Lease Option Agreement
Similar to rent-to-rent, a lease option can be a great money-making strategy for those without much money to invest. In short, a lease option is an agreement that allows you to take control of a property and make income from it. However, as opposed to rent-to-rent, a lease option agreement also gives you the right (but not the obligation) to buy the property later. The fixed term for the agreement can be anything both you and the landlord are happy with. That said, typically lease agreements are around 3-5 years.
The beauty of this strategy is that it doesn’t just allow you to make a monthly income from the property but also gives you the option to buy it later for an already agreed price. And why is this great then?
As discussed earlier in this article, house prices in the UK tend to increase every year. Therefore, if the value of the property goes up above the agreed purchase price, you can buy it and have equity straight away. Alternatively, if it doesn’t go up, you can just hand the property back – and still make money from the property in the meantime!
How to find lease option opportunities?
Property owners that might be interested in a lease option are usually owners that will need to move houses quickly but are in negative equity. This means that they own more money on their mortgage than their house is currently worth. Therefore, to find these opportunities, you’d be looking for someone in negative equity who needs to move because so of the following reasons, for example:
- They need to relocate for work
- Their family has grown and they need a bigger property
- They can’t pay the mortgage
- They’re getting divorced
Buy, Refurbish, Refinance, Rent (BRRR)
As covered above, rental income is many property investors’ favourite source of passive income. But if you want to maximise your property investments, you’ll have to get a little less passive and get your hands dirty (not necessarily literally). Let’s cover BRRR strategy below step by step.
- Buy: The first step is to buy undervalued property. In the BRRR strategy, the property is often purchased with cash, a bridging loan or an angel investor. The most common reason for a property to be sold below the market value is because it needs some work. In general, the worse condition the property is in, the more value you can add to it. If that’s the case, it brings us to the next step.
- Refurbish: Once you’ve found a house bargain, identify how to make it liveable and functional. Once these requirements are met, consider updates or renovations that will add value to a property (and therefore justify increased rental rates).
- Refinance: When you have completed the refurb, get a surveyor to value the property. The property should have increased in value enough to pull all your initial money back out through refinancing. Essentially, this means that you mortgage a house that you already own. Therefore, you should now have your initial investment and some additional profit back from the mortgage lender.
- Rent: Finally, you rent out the newly refurbished property, through which the rental income can enable you to pay the mortgage, earn profits and build up equity over time.
Also referred to as property trading or buy to sell, flipping means buying a property at a low price and then selling at a higher price to make a profit. In order to do this, there needs to be a reason to justify selling the property at a higher price. Similar to the BRRR strategy, refurbishing the property is typically part of the flip process to increase the property value.

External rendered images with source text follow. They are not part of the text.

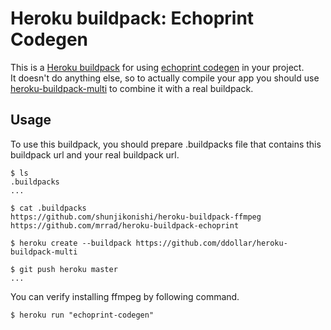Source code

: Heroku buildpack: Echoprint Codegen
=======================

This is a [Heroku buildpack](http://devcenter.heroku.com/articles/buildpacks) for using [echoprint codegen](https://github.com/echonest/echoprint-codegen) in your project.  
It doesn't do anything else, so to actually compile your app you should use [heroku-buildpack-multi](https://github.com/ddollar/heroku-buildpack-multi) to combine it with a real buildpack.

Usage
-----
To use this buildpack, you should prepare .buildpacks file that contains this buildpack url and your real buildpack url.  

    $ ls
    .buildpacks
    ...
    
    $ cat .buildpacks
    https://github.com/shunjikonishi/heroku-buildpack-ffmpeg
    https://github.com/mrrad/heroku-buildpack-echoprint

    $ heroku create --buildpack https://github.com/ddollar/heroku-buildpack-multi

    $ git push heroku master
    ...

You can verify installing ffmpeg by following command.

    $ heroku run "echoprint-codegen"

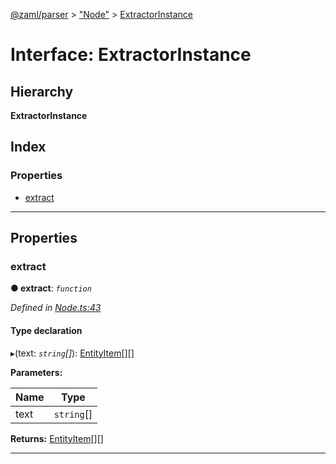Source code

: [@zaml/parser](../README.md) > ["Node"](../modules/_node_.md) > [ExtractorInstance](../interfaces/_node_.extractorinstance.md)

# Interface: ExtractorInstance

## Hierarchy

**ExtractorInstance**

## Index

### Properties

* [extract](_node_.extractorinstance.md#extract)

---

## Properties

<a id="extract"></a>

###  extract

**● extract**: *`function`*

*Defined in [Node.ts:43](https://github.com/nexushubs/zaml-lang/blob/dba599e/packages/zaml-parser/src/Node.ts#L43)*

#### Type declaration
▸(text: *`string`[]*): [EntityItem](_node_.entityitem.md)[][]

**Parameters:**

| Name | Type |
| ------ | ------ |
| text | `string`[] |

**Returns:** [EntityItem](_node_.entityitem.md)[][]

___

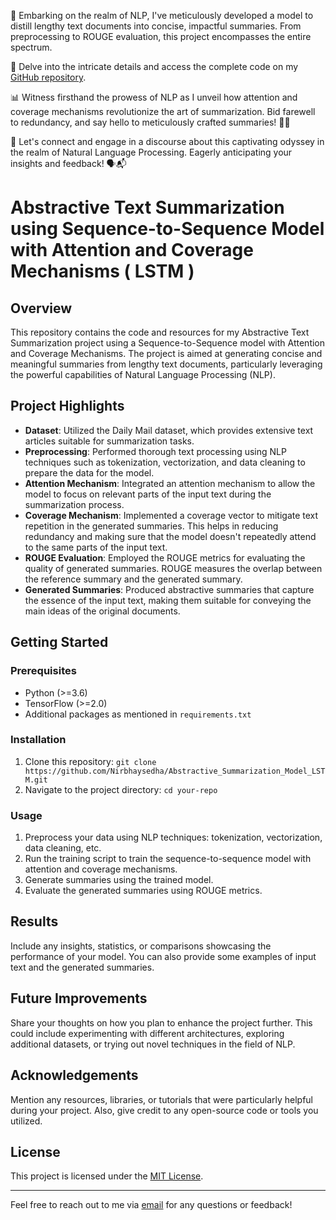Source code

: 


📌 Embarking on the realm of NLP, I've meticulously developed a model to distill lengthy text documents into concise, impactful summaries. From preprocessing to ROUGE evaluation, this project encompasses the entire spectrum.

🔗 Delve into the intricate details and access the complete code on my [GitHub repository](https://github.com/Nirbhaysedha/Abstractive_Summarization_Model_LSTM.git).

📊 Witness firsthand the prowess of NLP as I unveil how attention and coverage mechanisms revolutionize the art of summarization. Bid farewell to redundancy, and say hello to meticulously crafted summaries! 📝✨

🌟 Let's connect and engage in a discourse about this captivating odyssey in the realm of Natural Language Processing. Eagerly anticipating your insights and feedback! 🗣️📬






# Abstractive Text Summarization using Sequence-to-Sequence Model with Attention and Coverage Mechanisms ( LSTM )

## Overview

This repository contains the code and resources for my Abstractive Text Summarization project using a Sequence-to-Sequence model with Attention and Coverage Mechanisms. The project is aimed at generating concise and meaningful summaries from lengthy text documents, particularly leveraging the powerful capabilities of Natural Language Processing (NLP).

## Project Highlights

- **Dataset**: Utilized the Daily Mail dataset, which provides extensive text articles suitable for summarization tasks.
- **Preprocessing**: Performed thorough text processing using NLP techniques such as tokenization, vectorization, and data cleaning to prepare the data for the model.
- **Attention Mechanism**: Integrated an attention mechanism to allow the model to focus on relevant parts of the input text during the summarization process.
- **Coverage Mechanism**: Implemented a coverage vector to mitigate text repetition in the generated summaries. This helps in reducing redundancy and making sure that the model doesn't repeatedly attend to the same parts of the input text.
- **ROUGE Evaluation**: Employed the ROUGE metrics for evaluating the quality of generated summaries. ROUGE measures the overlap between the reference summary and the generated summary.
- **Generated Summaries**: Produced abstractive summaries that capture the essence of the input text, making them suitable for conveying the main ideas of the original documents.

## Getting Started

### Prerequisites

- Python (>=3.6)
- TensorFlow (>=2.0)
- Additional packages as mentioned in `requirements.txt`

### Installation

1. Clone this repository: `git clone https://github.com/Nirbhaysedha/Abstractive_Summarization_Model_LSTM.git`
2. Navigate to the project directory: `cd your-repo`

### Usage


1. Preprocess your data using NLP techniques: tokenization, vectorization, data cleaning, etc.
2. Run the training script to train the sequence-to-sequence model with attention and coverage mechanisms.
3. Generate summaries using the trained model.
4. Evaluate the generated summaries using ROUGE metrics.

## Results

Include any insights, statistics, or comparisons showcasing the performance of your model. You can also provide some examples of input text and the generated summaries.

## Future Improvements

Share your thoughts on how you plan to enhance the project further. This could include experimenting with different architectures, exploring additional datasets, or trying out novel techniques in the field of NLP.

## Acknowledgements

Mention any resources, libraries, or tutorials that were particularly helpful during your project. Also, give credit to any open-source code or tools you utilized.

## License

This project is licensed under the [MIT License](LICENSE).

---
Feel free to reach out to me via [email](Sedha9nirbhay@gmail.com) for any questions or feedback!
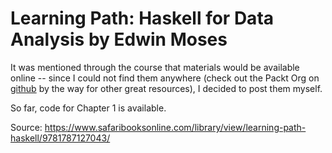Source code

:# Learning Path: Haskell for Data Analysis by Edwin Moses

It was mentioned through the course that materials would be available online
-- since I could not find them anywhere (check out the Packt Org on [github](https://github.com/PacktPublishing/) by the way for other
great resources), I decided to post them myself.

So far, code for Chapter 1 is available.

Source: https://www.safaribooksonline.com/library/view/learning-path-haskell/9781787127043/


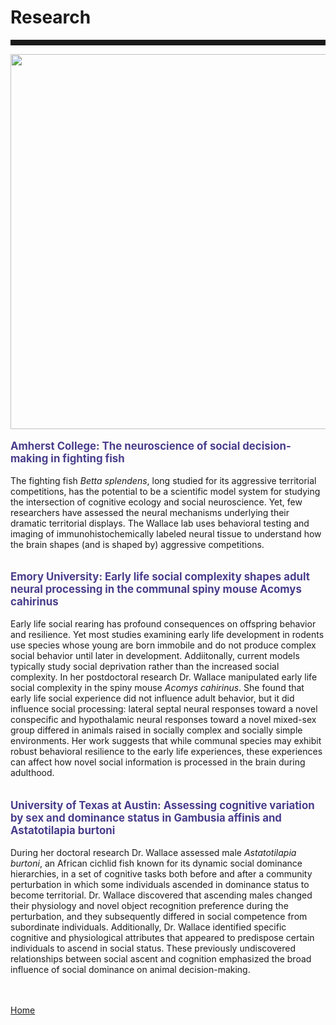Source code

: <body>
		
<div class="container">
<div class="blurb">
<h1>Research</h1>
<hr style="height:9px;color:#84949B">


<p><center><img src="/images/choose texas gif 2019.gif" width="600"></center></p>

<p style="text-align:left;font-size:120%"><b><font color="darkslateblue">Amherst College: The neuroscience of social decision-making in fighting fish </font></b><br></p>
The fighting fish <i>Betta splendens</i>, long studied for its aggressive territorial competitions, has the potential to be a scientific model system for studying the intersection of cognitive ecology and social neuroscience. Yet, few researchers have assessed the neural mechanisms underlying their dramatic territorial displays. The Wallace lab uses behavioral testing and imaging of immunohistochemically labeled neural tissue to understand how the brain shapes (and is shaped by) aggressive competitions.
 <br><br>

<p style="text-align:left;font-size:120%"><b><font color="darkslateblue">Emory University: Early life social complexity shapes adult neural processing in the communal spiny mouse Acomys cahirinus</font></b><br></p>

Early life social rearing has profound consequences on offspring behavior and resilience. Yet most studies examining early life development in rodents use species whose young are born immobile and do not produce complex social behavior until later in development. Addiitonally, current models typically study social deprivation rather than the increased social complexity. In her postdoctoral research Dr. Wallace manipulated early life social complexity in the spiny mouse <i>Acomys cahirinus</i>. She found that early life social experience did not influence adult behavior, but it did influence social processing: lateral septal neural responses toward a novel conspecific and hypothalamic neural responses toward a novel mixed-sex group differed in animals raised in socially complex and socially simple environments. Her work suggests that while communal species may exhibit robust behavioral resilience to the early life experiences, these experiences can affect how novel social information is processed in the brain during adulthood. <br><br>



<p style="text-align:left;font-size:120%"><b><font color="darkslateblue">University of Texas at Austin: Assessing cognitive variation by sex and dominance status in Gambusia affinis and Astatotilapia burtoni</font></b><br></p>

During her doctoral research Dr. Wallace assessed male <i>Astatotilapia burtoni</i>, an African cichlid fish known for its dynamic social dominance hierarchies, in a set of cognitive tasks both before and after a community perturbation in which some individuals ascended in dominance status to become territorial. Dr. Wallace discovered that ascending males changed their physiology and novel object recognition preference during the perturbation, and they subsequently differed in social competence from subordinate individuals. Additionally, Dr. Wallace identified specific cognitive and physiological attributes that appeared to predispose certain individuals to ascend in social status. These previously undiscovered relationships between social ascent and cognition emphasized the broad influence of social dominance on animal decision-making.








	
<br><br><a href="../">Home</a>
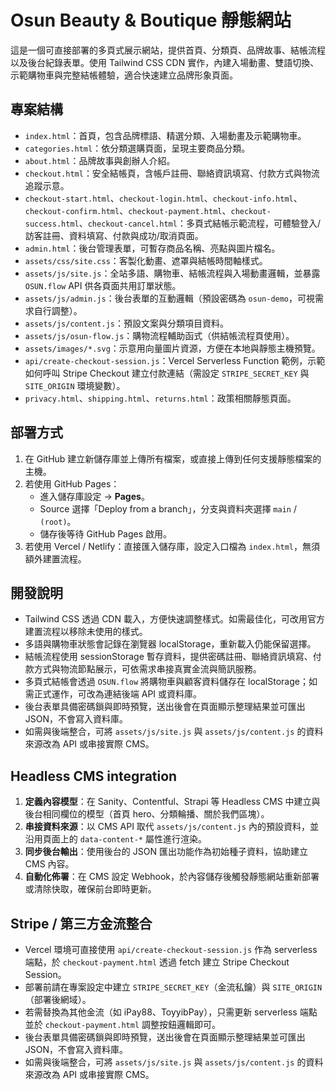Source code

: # Osun Beauty & Boutique 靜態網站

這是一個可直接部署的多頁式展示網站，提供首頁、分類頁、品牌故事、結帳流程以及後台紀錄表單。使用 Tailwind CSS CDN 實作，內建入場動畫、雙語切換、示範購物車與完整結帳體驗，適合快速建立品牌形象頁面。

## 專案結構
- `index.html`：首頁，包含品牌標語、精選分類、入場動畫及示範購物車。
- `categories.html`：依分類選購頁面，呈現主要商品分類。
- `about.html`：品牌故事與創辦人介紹。
- `checkout.html`：安全結帳頁，含帳戶註冊、聯絡資訊填寫、付款方式與物流追蹤示意。
- `checkout-start.html`、`checkout-login.html`、`checkout-info.html`、`checkout-confirm.html`、`checkout-payment.html`、`checkout-success.html`、`checkout-cancel.html`：多頁式結帳示範流程，可體驗登入/訪客註冊、資料填寫、付款與成功/取消頁面。
- `admin.html`：後台管理表單，可暫存商品名稱、亮點與圖片檔名。
- `assets/css/site.css`：客製化動畫、遮罩與結帳時間軸樣式。
- `assets/js/site.js`：全站多語、購物車、結帳流程與入場動畫邏輯，並暴露 `OSUN.flow` API 供各頁面共用訂單狀態。
- `assets/js/admin.js`：後台表單的互動邏輯（預設密碼為 `osun-demo`，可視需求自行調整）。
- `assets/js/content.js`：預設文案與分類項目資料。
- `assets/js/osun-flow.js`：購物流程輔助函式（供結帳流程頁使用）。
- `assets/images/*.svg`：示意用向量圖片資源，方便在本地與靜態主機預覽。
- `api/create-checkout-session.js`：Vercel Serverless Function 範例，示範如何呼叫 Stripe Checkout 建立付款連結（需設定 `STRIPE_SECRET_KEY` 與 `SITE_ORIGIN` 環境變數）。
- `privacy.html`、`shipping.html`、`returns.html`：政策相關靜態頁面。

## 部署方式
1. 在 GitHub 建立新儲存庫並上傳所有檔案，或直接上傳到任何支援靜態檔案的主機。
2. 若使用 GitHub Pages：
   - 進入儲存庫設定 → **Pages**。
   - Source 選擇「Deploy from a branch」，分支與資料夾選擇 `main` / `(root)`。
   - 儲存後等待 GitHub Pages 啟用。
3. 若使用 Vercel / Netlify：直接匯入儲存庫，設定入口檔為 `index.html`，無須額外建置流程。

## 開發說明
- Tailwind CSS 透過 CDN 載入，方便快速調整樣式。如需最佳化，可改用官方建置流程以移除未使用的樣式。
- 多語與購物車狀態會記錄在瀏覽器 localStorage，重新載入仍能保留選擇。
- 結帳流程使用 sessionStorage 暫存資料，提供密碼註冊、聯絡資訊填寫、付款方式與物流節點展示，可依需求串接真實金流與簡訊服務。
- 多頁式結帳會透過 `OSUN.flow` 將購物車與顧客資料儲存在 localStorage；如需正式運作，可改為連結後端 API 或資料庫。
- 後台表單具備密碼鎖與即時預覽，送出後會在頁面顯示整理結果並可匯出 JSON，不會寫入資料庫。
- 如需與後端整合，可將 `assets/js/site.js` 與 `assets/js/content.js` 的資料來源改為 API 或串接實際 CMS。

## Headless CMS integration
1. **定義內容模型**：在 Sanity、Contentful、Strapi 等 Headless CMS 中建立與後台相同欄位的模型（首頁 hero、分類輪播、關於我們區塊）。
2. **串接資料來源**：以 CMS API 取代 `assets/js/content.js` 內的預設資料，並沿用頁面上的 `data-content-*` 屬性進行渲染。
3. **同步後台輸出**：使用後台的 JSON 匯出功能作為初始種子資料，協助建立 CMS 內容。
4. **自動化佈署**：在 CMS 設定 Webhook，於內容儲存後觸發靜態網站重新部署或清除快取，確保前台即時更新。

## Stripe / 第三方金流整合
- Vercel 環境可直接使用 `api/create-checkout-session.js` 作為 serverless 端點，於 `checkout-payment.html` 透過 fetch 建立 Stripe Checkout Session。
- 部署前請在專案設定中建立 `STRIPE_SECRET_KEY`（金流私鑰）與 `SITE_ORIGIN`（部署後網域）。
- 若需替換為其他金流（如 iPay88、ToyyibPay），只需更新 serverless 端點並於 `checkout-payment.html` 調整按鈕邏輯即可。
- 後台表單具備密碼鎖與即時預覽，送出後會在頁面顯示整理結果並可匯出 JSON，不會寫入資料庫。
- 如需與後端整合，可將 `assets/js/site.js` 與 `assets/js/content.js` 的資料來源改為 API 或串接實際 CMS。
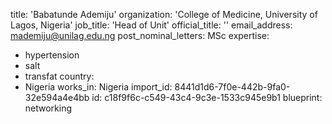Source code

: title: 'Babatunde Ademiju'
organization: 'College of Medicine, University of Lagos, Nigeria'
job_title: 'Head of Unit'
official_title: ''
email_address: mademiju@unilag.edu.ng
post_nominal_letters: MSc
expertise:
  - hypertension
  - salt
  - transfat
country:
  - Nigeria
works_in: Nigeria
import_id: 8441d1d6-7f0e-442b-9fa0-32e594a4e4bb
id: c18f9f6c-c549-43c4-9c3e-1533c945e9b1
blueprint: networking
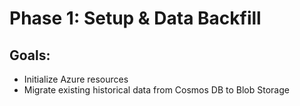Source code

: # Phase 1: Setup & Data Backfill

## Goals:
- Initialize Azure resources
- Migrate existing historical data from Cosmos DB to Blob Storage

However, opposite to BRRR, you don’t rent the property after fixing it. Instead, you will sell it as soon as possible after the refurb is done. Flipping can therefore be a fantastic way to make money from property in a short space of time.
Top tips for a successful house flip
- Do your due diligence: Juggle the numbers to make a realistic projection of a property’s potential value and whether that can be achieved cost-effectively. Keep in mind the buying price and the various ongoing refurbishment costs.
- Understand your potential buyers: Think about who you plan to sell the property to, e.g. families, couples or buy to let investors. Each of these buyers might want something different
from their home so keep this in mind when refurbishing the house.
- Stage your property: Properties that are home staged tend to sell faster and for a higher price. In short, home staging is dressing a house to sell by making it look as appealing as possible. Some ways to do this include furnishing, small decorative items or plants.
- Promote the best parts of the property: Emphasising the best aspects and details of your property online is essential – especially now that many estate agents offer virtual viewings. Ensure all rooms and features look appealing and homely. Professional photos also tend to make a massive difference and help you attract more attention.
Deal sourcing is a great way to make extra income from property without owning any yourself. This is also a perfect strategy for beginners with little or no money to start with. Deal sourcing and packaging can help you to get started generating cash flow. Sounds good? So what is deal sourcing?
In simple terms, it’s all about finding great property deals and selling them to other investors for a fee. Many property investors lack the time to actively look for deals to grow their portfolios. That’s because, in reality, finding and negotiating deals can be very time-consuming. Hence, investors are happy to pay a deal sourcer a fee for a good bargain. This naturally requires that the investor can still make a healthy profit or monthly income from the property.
And wait until you hear the best part of deal sourcing! The fees you can expect to get from deal sourcing usually range between £2K to £5K per deal. So sourcing one deal a month will be enough to cover a month’s salary from a regular 9-5 job! Or, similar to the rent-to-rent strategy, the income from deal sourcing can then be saved to invest in your own properties.
Things to consider when deal sourcing
A typical property deal includes an offer that you negotiate with a vendor. The seller would have signed either an option or sales agreement with you to sell their property at an agreed price. However, a good deal is more than just a good price. You will also need to present to the buyer with any key due diligence. This can include information such as potential rental income or estimations on refurbishment costs. The investor needs to know that you have done all of your due diligence not only on the property but also on the area.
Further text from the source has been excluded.